Sodium-ion supercapacitors based on nanoporous pyroproteins containing redox-active heteroatoms

Nanostructured carbon-based materials fabricated via simple methods from renewable bio-resources have great potential in rechargeable energy storage systems. In this study, nanoporous pyroproteins containing a large amount of redox-active heteroatoms (H-NPs) were fabricated from silk fibroin by an in situ carbonization/activation method. The H-NPs have a large surface area of ∼3050 m² g⁻¹, which is mainly comprised of nanometer-scale pores.

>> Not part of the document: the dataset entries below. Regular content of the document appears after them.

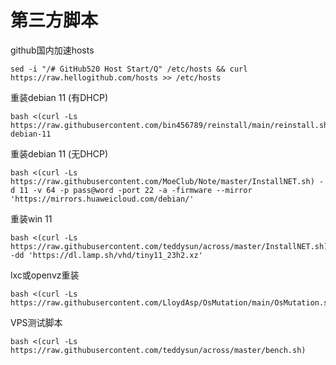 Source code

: # 第三方脚本
github国内加速hosts
```
sed -i "/# GitHub520 Host Start/Q" /etc/hosts && curl https://raw.hellogithub.com/hosts >> /etc/hosts
```
重装debian 11 (有DHCP)
```
bash <(curl -Ls https://raw.githubusercontent.com/bin456789/reinstall/main/reinstall.sh) debian-11
```
重装debian 11 (无DHCP)
```
bash <(curl -Ls https://raw.githubusercontent.com/MoeClub/Note/master/InstallNET.sh) -d 11 -v 64 -p pass@word -port 22 -a -firmware --mirror 'https://mirrors.huaweicloud.com/debian/'
```
重装win 11
```
bash <(curl -Ls https://raw.githubusercontent.com/teddysun/across/master/InstallNET.sh) -dd 'https://dl.lamp.sh/vhd/tiny11_23h2.xz'
```
lxc或openvz重装
```
bash <(curl -Ls https://raw.githubusercontent.com/LloydAsp/OsMutation/main/OsMutation.sh)
```
VPS测试脚本
```
bash <(curl -Ls https://raw.githubusercontent.com/teddysun/across/master/bench.sh)
``` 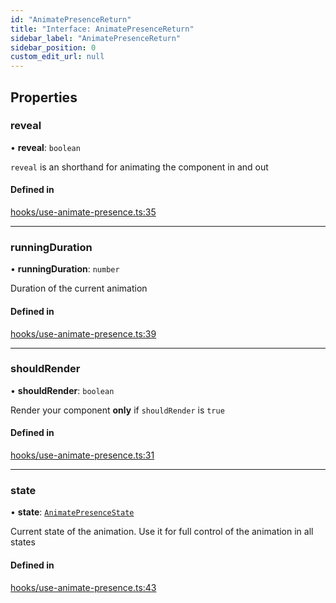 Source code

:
 ```yaml
---
id: "AnimatePresenceReturn"
title: "Interface: AnimatePresenceReturn"
sidebar_label: "AnimatePresenceReturn"
sidebar_position: 0
custom_edit_url: null
---
```


## Properties

### reveal

• **reveal**: `boolean`

`reveal` is an shorthand for animating the component in and out

#### Defined in

[hooks/use-animate-presence.ts:35](https://github.com/wethegit/react-hooks/blob/7e03ba1/src/lib/hooks/use-animate-presence.ts#L35)

___

### runningDuration

• **runningDuration**: `number`

Duration of the current animation

#### Defined in

[hooks/use-animate-presence.ts:39](https://github.com/wethegit/react-hooks/blob/7e03ba1/src/lib/hooks/use-animate-presence.ts#L39)

___

### shouldRender

• **shouldRender**: `boolean`

Render your component **only** if `shouldRender` is `true`

#### Defined in

[hooks/use-animate-presence.ts:31](https://github.com/wethegit/react-hooks/blob/7e03ba1/src/lib/hooks/use-animate-presence.ts#L31)

___

### state

• **state**: [`AnimatePresenceState`](../enums/AnimatePresenceState.md)

Current state of the animation. Use it for full control of the animation in all states

#### Defined in

[hooks/use-animate-presence.ts:43](https://github.com/wethegit/react-hooks/blob/7e03ba1/src/lib/hooks/use-animate-presence.ts#L43)
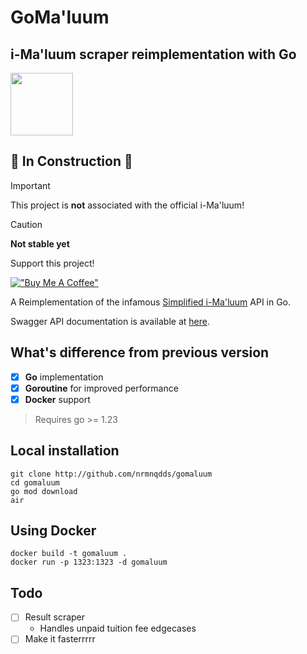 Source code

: GoMa'luum
=========

i-Ma'luum scraper reimplementation with Go
------------------------------------------

<img src="https://github.com/nrmnqdds/simplified-imaluum/assets/65181897/2ad4fedc-1018-4779-b94a-5aae6f2944a3" width=100 />

🚧 **In Construction** 🚧
-------------------------

> [!IMPORTANT]
> This project is **not** associated with the official i-Ma'luum!

> [!CAUTION]
> **Not stable yet**

Support this project!

[!["Buy Me A Coffee"](https://www.buymeacoffee.com/assets/img/custom_images/orange_img.png)](https://www.buymeacoffee.com/nrmnqdds)

<!--A backend REST API for my infamous [Simplified i-Ma'luum](https://github.com/nrmnqdds/simplified-imaluum). Aims to improvise the performance of the scraper as Next.js server actions didn't do well in bulk parallel fetching.-->

A Reimplementation of the infamous [Simplified i-Ma'luum](https://imaluum.quddus.my) API in Go.

Swagger API documentation is available at [here](https://api.quddus.my/reference).

What's difference from previous version
---------------------------------------

-	[x] **Go** implementation
-	[x] **Goroutine** for improved performance
-	[x] **Docker** support

> Requires go >= 1.23

Local installation
------------------

```
git clone http://github.com/nrmnqdds/gomaluum
cd gomaluum
go mod download
air
```

Using Docker
------------

```
docker build -t gomaluum .
docker run -p 1323:1323 -d gomaluum
```

Todo
----

-	[ ] Result scraper
	-	Handles unpaid tuition fee edgecases
-	[ ] Make it fasterrrrr
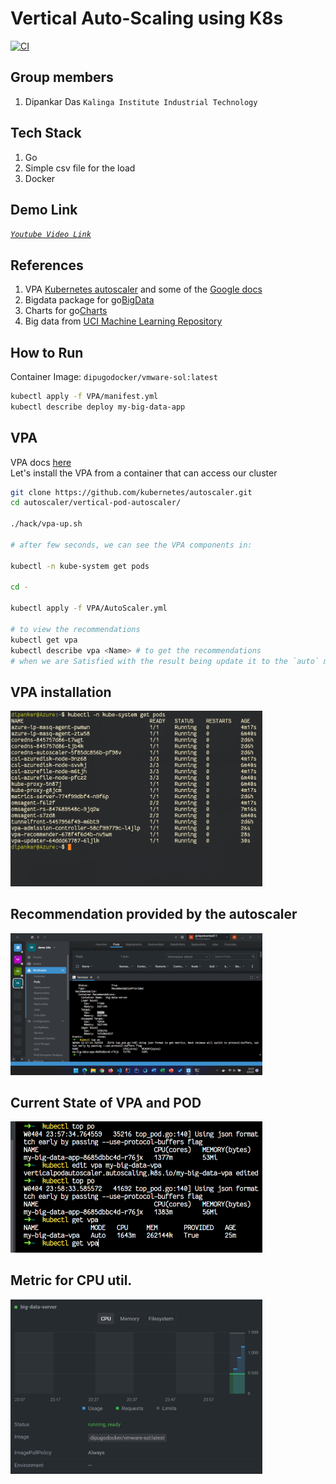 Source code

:# Vertical Auto-Scaling using K8s
[![CI](https://github.com/dipankardas011/VMWare/actions/workflows/main.yml/badge.svg)](https://github.com/dipankardas011/VMWare/actions/workflows/main.yml)

## Group members
1. Dipankar Das  `Kalinga Institute Industrial Technology`

## Tech Stack

1. Go
2. Simple csv file for the load
3. Docker

## Demo Link
[*`Youtube Video Link`*](https://youtu.be/szN6RZKE51I)

## References
1. VPA [Kubernetes autoscaler](https://github.com/kubernetes/autoscaler) and some of the [Google docs](https://cloud.google.com/kubernetes-engine/docs/concepts/verticalpodautoscaler)
2. Bigdata package for go[BigData](https://github.com/go-gota/gota/)
3. Charts for go[Charts](https://blog.logrocket.com/visualizing-data-go-echarts/)
4. Big data from [UCI Machine Learning Repository](https://archive.ics.uci.edu/ml/index.php)

## How to Run

Container Image: `dipugodocker/vmware-sol:latest`
```bash
kubectl apply -f VPA/manifest.yml
kubectl describe deploy my-big-data-app
```

## VPA

VPA docs [here]("https://github.com/kubernetes/autoscaler/tree/master/vertical-pod-autoscaler#install-command") <br/>
Let's install the VPA from a container that can access our cluster

```bash
git clone https://github.com/kubernetes/autoscaler.git
cd autoscaler/vertical-pod-autoscaler/

./hack/vpa-up.sh

# after few seconds, we can see the VPA components in:

kubectl -n kube-system get pods

cd -

kubectl apply -f VPA/AutoScaler.yml

# to view the recommendations
kubectl get vpa
kubectl describe vpa <Name> # to get the recommendations
# when we are Satisfied with the result being update it to the `auto` mode
```

## VPA installation
<img src="./01.png" width="80%" height=auto>

## Recommendation provided by the autoscaler
<img src="./02.png" width="80%" height=auto>

## Current State of VPA and POD
<img src="./03.png" width="80%" height=auto>

## Metric for CPU util.
<img src="./04.png" width="80%" height=auto>

<!-- ## Recommendation provided by the autoscaler
<img src="./05.png" width="80%" height=auto> -->
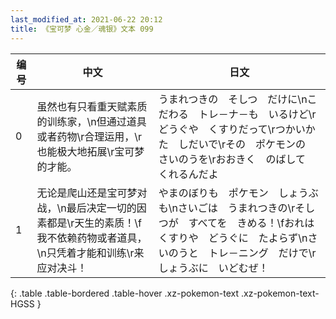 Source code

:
 ```yaml
---
last_modified_at: 2021-06-22 20:12
title: 《宝可梦 心金／魂银》文本 099
---
```

| 编号 | 中文 | 日文 |
| ---- | ---- | ---- |
| 0 | 虽然也有只看重天赋素质的训练家，\n但通过道具或者药物\r合理运用，\r也能极大地拓展\r宝可梦的才能。 | うまれつきの　そしつ　だけに\nこだわる　トレ－ナ－も　いるけど\rどうぐや　くすりだって\rつかいかた　しだいで\rその　ポケモンの　さいのうを\rおおきく　のばして　くれるんだよ |
| 1 | 无论是爬山还是宝可梦对战，\n最后决定一切的因素都是\r天生的素质！\f我不依赖药物或者道具，\n只凭着才能和训练\r来应对决斗！ | やまのぼりも　ポケモン　しょうぶも\nさいごは　うまれつきの\rそしつが　すべてを　きめる！\fおれは　くすりや　どうぐに　たよらず\nさいのうと　トレ－ニング　だけで\rしょうぶに　いどむぜ！ |
{: .table .table-bordered .table-hover .xz-pokemon-text .xz-pokemon-text-HGSS } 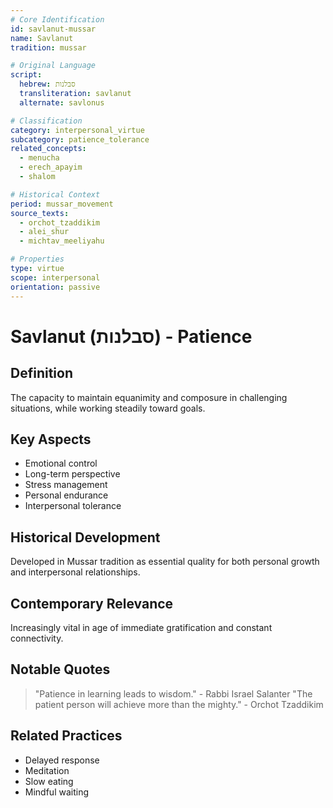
 ```yaml
---
# Core Identification
id: savlanut-mussar
name: Savlanut
tradition: mussar

# Original Language
script:
  hebrew: סבלנות
  transliteration: savlanut
  alternate: savlonus

# Classification
category: interpersonal_virtue
subcategory: patience_tolerance
related_concepts:
  - menucha
  - erech_apayim
  - shalom

# Historical Context
period: mussar_movement
source_texts:
  - orchot_tzaddikim
  - alei_shur
  - michtav_meeliyahu

# Properties
type: virtue
scope: interpersonal
orientation: passive
---
```


# Savlanut (סבלנות) - Patience

## Definition
The capacity to maintain equanimity and composure in challenging situations, while working steadily toward goals.

## Key Aspects
- Emotional control
- Long-term perspective
- Stress management
- Personal endurance
- Interpersonal tolerance

## Historical Development
Developed in Mussar tradition as essential quality for both personal growth and interpersonal relationships.

## Contemporary Relevance
Increasingly vital in age of immediate gratification and constant connectivity.

## Notable Quotes
> "Patience in learning leads to wisdom." - Rabbi Israel Salanter
> "The patient person will achieve more than the mighty." - Orchot Tzaddikim

## Related Practices
- Delayed response
- Meditation
- Slow eating
- Mindful waiting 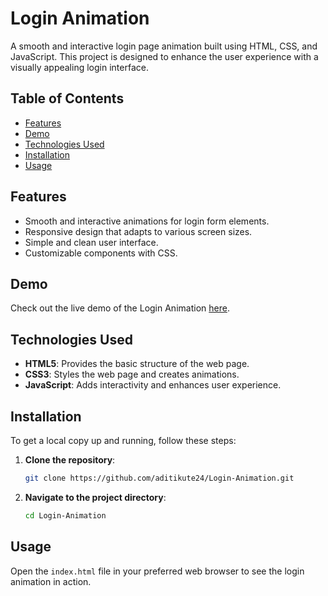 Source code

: 

# Login Animation

A smooth and interactive login page animation built using HTML, CSS, and JavaScript. This project is designed to enhance the user experience with a visually appealing login interface.

## Table of Contents

- [Features](#features)
- [Demo](#demo)
- [Technologies Used](#technologies-used)
- [Installation](#installation)
- [Usage](#usage)


## Features

- Smooth and interactive animations for login form elements.
- Responsive design that adapts to various screen sizes.
- Simple and clean user interface.
- Customizable components with CSS.

## Demo

Check out the live demo of the Login Animation [here](https://aditikute24.github.io/Login-Animation/).

## Technologies Used

- **HTML5**: Provides the basic structure of the web page.
- **CSS3**: Styles the web page and creates animations.
- **JavaScript**: Adds interactivity and enhances user experience.

## Installation

To get a local copy up and running, follow these steps:

1. **Clone the repository**:
   ```bash
   git clone https://github.com/aditikute24/Login-Animation.git
   ```
2. **Navigate to the project directory**:
   ```bash
   cd Login-Animation
   ```

## Usage

Open the `index.html` file in your preferred web browser to see the login animation in action.
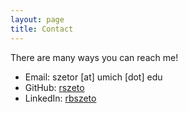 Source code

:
 ```yaml
---
layout: page
title: Contact
---
```


There are many ways you can reach me!

* Email: szetor [at] umich [dot] edu
* GitHub: [rszeto](https://github.com/rszeto)
* LinkedIn: [rbszeto](https://www.linkedin.com/in/rbszeto) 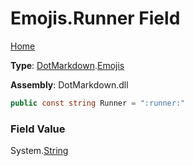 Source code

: # Emojis\.Runner Field

[Home](../../../README.md)

**Type**: [DotMarkdown](../../README.md)\.[Emojis](../README.md)

**Assembly**: DotMarkdown\.dll

```csharp
public const string Runner = ":runner:"
```

### Field Value

System\.[String](https://docs.microsoft.com/en-us/dotnet/api/system.string) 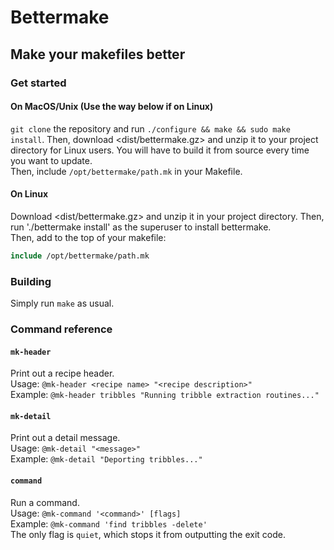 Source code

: # Bettermake
## Make your makefiles better
### Get started
#### On MacOS/Unix (Use the way below if on Linux)
`git clone` the repository and run `./configure && make && sudo make install`. Then, download <dist/bettermake.gz> and unzip it to your project directory for Linux users. You will have to build it from source every time you want to update. \
Then, include `/opt/bettermake/path.mk` in your Makefile.
#### On Linux
Download <dist/bettermake.gz> and unzip it in your project directory. Then, run './bettermake install' as the superuser to install bettermake. \
Then, add to the top of your makefile:
```Makefile
include /opt/bettermake/path.mk
```
### Building
Simply run `make` as usual.

### Command reference
#### `mk-header`
Print out a recipe header. \
Usage: `@mk-header <recipe name> "<recipe description>"` \
Example: `@mk-header tribbles "Running tribble extraction routines..."`

#### `mk-detail`
Print out a detail message. \
Usage: `@mk-detail "<message>"` \
Example: `@mk-detail "Deporting tribbles..."`

#### `command`
Run a command. \
Usage: `@mk-command '<command>' [flags]` \
Example: `@mk-command 'find tribbles -delete'` \
The only flag is `quiet`, which stops it from outputting the exit code.
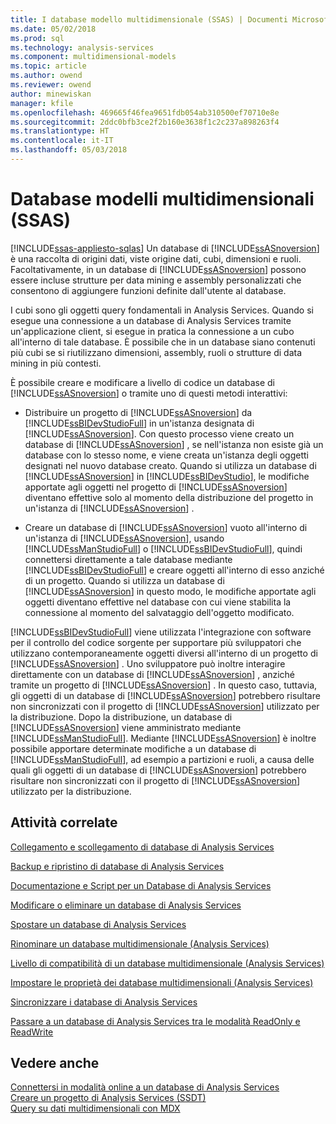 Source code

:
```yaml
---
title: I database modello multidimensionale (SSAS) | Documenti Microsoft
ms.date: 05/02/2018
ms.prod: sql
ms.technology: analysis-services
ms.component: multidimensional-models
ms.topic: article
ms.author: owend
ms.reviewer: owend
author: minewiskan
manager: kfile
ms.openlocfilehash: 469665f46fea9651fdb054ab310500ef70710e8e
ms.sourcegitcommit: 2ddc0bfb3ce2f2b160e3638f1c2c237a898263f4
ms.translationtype: HT
ms.contentlocale: it-IT
ms.lasthandoff: 05/03/2018
---
```

# <a name="multidimensional-model-databases-ssas"></a>Database modelli multidimensionali (SSAS)
[!INCLUDE[ssas-appliesto-sqlas](../../includes/ssas-appliesto-sqlas.md)]
  Un database di [!INCLUDE[ssASnoversion](../../includes/ssasnoversion-md.md)] è una raccolta di origini dati, viste origine dati, cubi, dimensioni e ruoli. Facoltativamente, in un database di [!INCLUDE[ssASnoversion](../../includes/ssasnoversion-md.md)] possono essere incluse strutture per data mining e assembly personalizzati che consentono di aggiungere funzioni definite dall'utente al database.  
  
 I cubi sono gli oggetti query fondamentali in Analysis Services. Quando si esegue una connessione a un database di Analysis Services tramite un'applicazione client, si esegue in pratica la connessione a un cubo all'interno di tale database. È possibile che in un database siano contenuti più cubi se si riutilizzano dimensioni, assembly, ruoli o strutture di data mining in più contesti.  
  
 È possibile creare e modificare a livello di codice un database di [!INCLUDE[ssASnoversion](../../includes/ssasnoversion-md.md)] o tramite uno di questi metodi interattivi:  
  
-   Distribuire un progetto di [!INCLUDE[ssASnoversion](../../includes/ssasnoversion-md.md)] da [!INCLUDE[ssBIDevStudioFull](../../includes/ssbidevstudiofull-md.md)] in un'istanza designata di [!INCLUDE[ssASnoversion](../../includes/ssasnoversion-md.md)]. Con questo processo viene creato un database di [!INCLUDE[ssASnoversion](../../includes/ssasnoversion-md.md)] , se nell'istanza non esiste già un database con lo stesso nome, e viene creata un'istanza degli oggetti designati nel nuovo database creato. Quando si utilizza un database di [!INCLUDE[ssASnoversion](../../includes/ssasnoversion-md.md)] in [!INCLUDE[ssBIDevStudio](../../includes/ssbidevstudio-md.md)], le modifiche apportate agli oggetti nel progetto di [!INCLUDE[ssASnoversion](../../includes/ssasnoversion-md.md)] diventano effettive solo al momento della distribuzione del progetto in un'istanza di [!INCLUDE[ssASnoversion](../../includes/ssasnoversion-md.md)] .  
  
-   Creare un database di [!INCLUDE[ssASnoversion](../../includes/ssasnoversion-md.md)] vuoto all'interno di un'istanza di [!INCLUDE[ssASnoversion](../../includes/ssasnoversion-md.md)], usando [!INCLUDE[ssManStudioFull](../../includes/ssmanstudiofull-md.md)] o [!INCLUDE[ssBIDevStudioFull](../../includes/ssbidevstudiofull-md.md)], quindi connettersi direttamente a tale database mediante [!INCLUDE[ssBIDevStudioFull](../../includes/ssbidevstudiofull-md.md)] e creare oggetti all'interno di esso anziché di un progetto. Quando si utilizza un database di [!INCLUDE[ssASnoversion](../../includes/ssasnoversion-md.md)] in questo modo, le modifiche apportate agli oggetti diventano effettive nel database con cui viene stabilita la connessione al momento del salvataggio dell'oggetto modificato.  
  
 [!INCLUDE[ssBIDevStudioFull](../../includes/ssbidevstudiofull-md.md)] viene utilizzata l'integrazione con software per il controllo del codice sorgente per supportare più sviluppatori che utilizzano contemporaneamente oggetti diversi all'interno di un progetto di [!INCLUDE[ssASnoversion](../../includes/ssasnoversion-md.md)] . Uno sviluppatore può inoltre interagire direttamente con un database di [!INCLUDE[ssASnoversion](../../includes/ssasnoversion-md.md)] , anziché tramite un progetto di [!INCLUDE[ssASnoversion](../../includes/ssasnoversion-md.md)] . In questo caso, tuttavia, gli oggetti di un database di [!INCLUDE[ssASnoversion](../../includes/ssasnoversion-md.md)] potrebbero risultare non sincronizzati con il progetto di [!INCLUDE[ssASnoversion](../../includes/ssasnoversion-md.md)] utilizzato per la distribuzione. Dopo la distribuzione, un database di [!INCLUDE[ssASnoversion](../../includes/ssasnoversion-md.md)] viene amministrato mediante [!INCLUDE[ssManStudioFull](../../includes/ssmanstudiofull-md.md)]. Mediante [!INCLUDE[ssASnoversion](../../includes/ssasnoversion-md.md)] è inoltre possibile apportare determinate modifiche a un database di [!INCLUDE[ssManStudioFull](../../includes/ssmanstudiofull-md.md)], ad esempio a partizioni e ruoli, a causa delle quali gli oggetti di un database di [!INCLUDE[ssASnoversion](../../includes/ssasnoversion-md.md)] potrebbero risultare non sincronizzati con il progetto di [!INCLUDE[ssASnoversion](../../includes/ssasnoversion-md.md)] utilizzato per la distribuzione.  
  
## <a name="related-tasks"></a>Attività correlate  
 [Collegamento e scollegamento di database di Analysis Services](../../analysis-services/multidimensional-models/attach-and-detach-analysis-services-databases.md)  
  
 [Backup e ripristino di database di Analysis Services](../../analysis-services/multidimensional-models/backup-and-restore-of-analysis-services-databases.md)  
  
 [Documentazione e Script per un Database di Analysis Services](../../analysis-services/multidimensional-models/document-and-script-an-analysis-services-database.md)  
  
 [Modificare o eliminare un database di Analysis Services](../../analysis-services/multidimensional-models/modify-or-delete-an-analysis-services-database.md)  
  
 [Spostare un database di Analysis Services](../../analysis-services/multidimensional-models/move-an-analysis-services-database.md)  
  
 [Rinominare un database multidimensionale &#40;Analysis Services&#41;](../../analysis-services/multidimensional-models/rename-a-multidimensional-database-analysis-services.md)  
  
 [Livello di compatibilità di un database multidimensionale &#40;Analysis Services&#41;](../../analysis-services/multidimensional-models/compatibility-level-of-a-multidimensional-database-analysis-services.md)  
  
 [Impostare le proprietà dei database multidimensionali &#40;Analysis Services&#41;](../../analysis-services/multidimensional-models/set-multidimensional-database-properties-analysis-services.md)  
  
 [Sincronizzare i database di Analysis Services](../../analysis-services/multidimensional-models/synchronize-analysis-services-databases.md)  
  
 [Passare a un database di Analysis Services tra le modalità ReadOnly e ReadWrite](../../analysis-services/multidimensional-models/switch-an-analysis-services-database-between-readonly-and-readwrite-modes.md)  
  
## <a name="see-also"></a>Vedere anche  
 [Connettersi in modalità online a un database di Analysis Services](../../analysis-services/multidimensional-models/connect-in-online-mode-to-an-analysis-services-database.md)   
 [Creare un progetto di Analysis Services &#40;SSDT&#41;](../../analysis-services/multidimensional-models/create-an-analysis-services-project-ssdt.md)   
 [Query su dati multidimensionali con MDX](../../analysis-services/multidimensional-models/mdx/querying-multidimensional-data-with-mdx.md)  
  
  
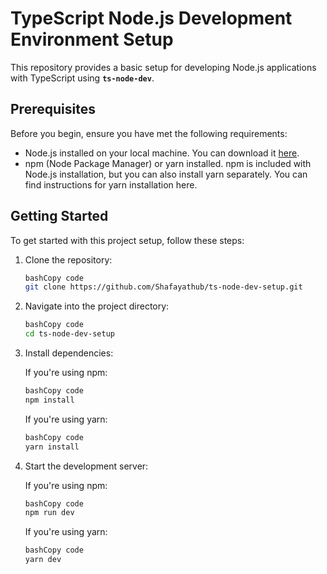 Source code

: # **TypeScript Node.js Development Environment Setup**

This repository provides a basic setup for developing Node.js applications with TypeScript using **`ts-node-dev`**.

## **Prerequisites**

Before you begin, ensure you have met the following requirements:

- Node.js installed on your local machine. You can download it [here](https://nodejs.org/).
- npm (Node Package Manager) or yarn installed. npm is included with Node.js installation, but you can also install yarn separately. You can find instructions for yarn installation here.

## **Getting Started**

To get started with this project setup, follow these steps:

1. Clone the repository:

   ```bash
   bashCopy code
   git clone https://github.com/Shafayathub/ts-node-dev-setup.git

   ```

2. Navigate into the project directory:

   ```bash
   bashCopy code
   cd ts-node-dev-setup

   ```

3. Install dependencies:

   If you're using npm:

   ```bash
   bashCopy code
   npm install

   ```

   If you're using yarn:

   ```bash
   bashCopy code
   yarn install

   ```

4. Start the development server:

   If you're using npm:

   ```bash
   bashCopy code
   npm run dev

   ```

   If you're using yarn:

   ```bash
   bashCopy code
   yarn dev

   ```
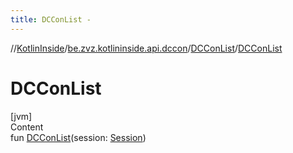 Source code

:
 ```yaml
---
title: DCConList -
---
```

//[KotlinInside](../../index.md)/[be.zvz.kotlininside.api.dccon](../index.md)/[DCConList](index.md)/[DCConList](-d-c-con-list.md)



# DCConList  
[jvm]  
Content  
fun [DCConList](-d-c-con-list.md)(session: [Session](../../be.zvz.kotlininside.session/-session/index.md))  



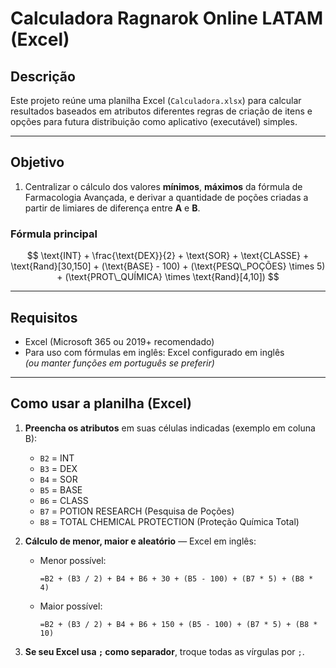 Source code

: # Calculadora Ragnarok Online LATAM (Excel)

## Descrição
Este projeto reúne uma planilha Excel (`Calculadora.xlsx`) para calcular resultados baseados em atributos diferentes regras de criação de itens e opções para futura distribuição como aplicativo (executável) simples.

---

## Objetivo
1. Centralizar o cálculo dos valores **mínimos**, **máximos** da fórmula de Farmacologia Avançada, e derivar a quantidade de poções criadas a partir de limiares de diferença entre **A** e **B**.

### Fórmula principal
$$
\text{INT} + \frac{\text{DEX}}{2} + \text{SOR} + \text{CLASSE} + \text{Rand}[30,150] + (\text{BASE} - 100) + (\text{PESQ\_POÇÕES} \times 5) + (\text{PROT\_QUÍMICA} \times \text{Rand}[4,10])
$$

---

## Requisitos
- Excel (Microsoft 365 ou 2019+ recomendado)
- Para uso com fórmulas em inglês: Excel configurado em inglês  
  *(ou manter funções em português se preferir)*
  
---

## Como usar a planilha (Excel)

1. **Preencha os atributos** em suas células indicadas (exemplo em coluna B):
   - `B2` = INT  
   - `B3` = DEX  
   - `B4` = SOR  
   - `B5` = BASE  
   - `B6` = CLASS  
   - `B7` = POTION RESEARCH (Pesquisa de Poções)  
   - `B8` = TOTAL CHEMICAL PROTECTION (Proteção Química Total)

2. **Cálculo de menor, maior e aleatório** — Excel em inglês:
   - Menor possível:
     ```excel
     =B2 + (B3 / 2) + B4 + B6 + 30 + (B5 - 100) + (B7 * 5) + (B8 * 4)
     ```
   - Maior possível:
     ```excel
     =B2 + (B3 / 2) + B4 + B6 + 150 + (B5 - 100) + (B7 * 5) + (B8 * 10)
     ```

3. **Se seu Excel usa `;` como separador**, troque todas as vírgulas por `;`.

Also, these H-NPs have oxygen and nitrogen heteroatoms of 17.4 wt% and 2.9 wt%, respectively. Synergistic sodium ion storage behaviors originate from electrochemical double layer capacitance and pseudocapacitance, leading to very high electrochemical performances of H-NPs in aqueous and non-aqueous electrolyte systems. Sodium-ion supercapacitors (NISs) based on commercial graphite//H-NPs show a high specific power of ∼1900 W kg⁻¹ at ∼77 Wh kg⁻¹. Also, NISs based on commercial hard carbon//H-NPs exhibit a high specific energy of ∼217 Wh kg⁻¹ at ∼42 W kg⁻¹. In addition, outstanding cycling performances over 30,000 cycles are achieved for symmetric NISs.